> **What needs to be done**
The records below need retyping in full; give them again exactly.

□ □ □ □

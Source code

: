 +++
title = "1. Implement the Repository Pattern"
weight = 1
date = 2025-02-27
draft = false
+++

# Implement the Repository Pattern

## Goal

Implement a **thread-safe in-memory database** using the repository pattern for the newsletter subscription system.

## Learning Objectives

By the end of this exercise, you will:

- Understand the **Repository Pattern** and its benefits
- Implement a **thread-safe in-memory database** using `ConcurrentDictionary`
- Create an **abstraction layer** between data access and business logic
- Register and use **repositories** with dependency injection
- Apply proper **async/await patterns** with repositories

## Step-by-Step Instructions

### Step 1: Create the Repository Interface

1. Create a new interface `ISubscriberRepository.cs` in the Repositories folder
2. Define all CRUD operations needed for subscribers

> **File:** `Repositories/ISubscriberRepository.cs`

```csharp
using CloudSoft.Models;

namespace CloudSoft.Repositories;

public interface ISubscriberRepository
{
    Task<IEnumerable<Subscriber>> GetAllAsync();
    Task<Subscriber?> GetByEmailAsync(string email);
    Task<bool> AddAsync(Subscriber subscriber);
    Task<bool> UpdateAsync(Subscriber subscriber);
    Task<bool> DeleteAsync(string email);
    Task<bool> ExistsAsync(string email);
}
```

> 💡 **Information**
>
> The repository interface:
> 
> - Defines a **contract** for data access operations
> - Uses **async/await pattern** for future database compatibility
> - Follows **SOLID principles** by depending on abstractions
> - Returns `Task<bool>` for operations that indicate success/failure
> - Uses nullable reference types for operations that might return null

□ □ □ □

> **Written answer**
Source code

: +++
title = "1. Implement the Repository Pattern"
weight = 1
date = 2025-02-27
draft = false
+++

# Implement the Repository Pattern

## Goal

Implement a **thread-safe in-memory database** using the repository pattern for the newsletter subscription system.

## Learning Objectives

By the end of this exercise, you will:

- Understand the **Repository Pattern** and its benefits
- Implement a **thread-safe in-memory database** using `ConcurrentDictionary`
- Create an **abstraction layer** between data access and business logic
- Register and use **repositories** with dependency injection
- Apply proper **async/await patterns** with repositories

## Step-by-Step Instructions

### Step 1: Create the Repository Interface

1. Create a new interface `ISubscriberRepository.cs` in the Repositories folder
2. Define all CRUD operations needed for subscribers

> **File:** `Repositories/ISubscriberRepository.cs`

```csharp
using CloudSoft.Models;

namespace CloudSoft.Repositories;

public interface ISubscriberRepository
{
    Task<IEnumerable<Subscriber>> GetAllAsync();
    Task<Subscriber?> GetByEmailAsync(string email);
    Task<bool> AddAsync(Subscriber subscriber);
    Task<bool> UpdateAsync(Subscriber subscriber);
    Task<bool> DeleteAsync(string email);
    Task<bool> ExistsAsync(string email);
}
```

> 💡 **Information**
>
> The repository interface:
> 
> - Defines a **contract** for data access operations
> - Uses **async/await pattern** for future database compatibility
> - Follows **SOLID principles** by depending on abstractions
> - Returns `Task<bool>` for operations that indicate success/failure
> - Uses nullable reference types for operations that might return null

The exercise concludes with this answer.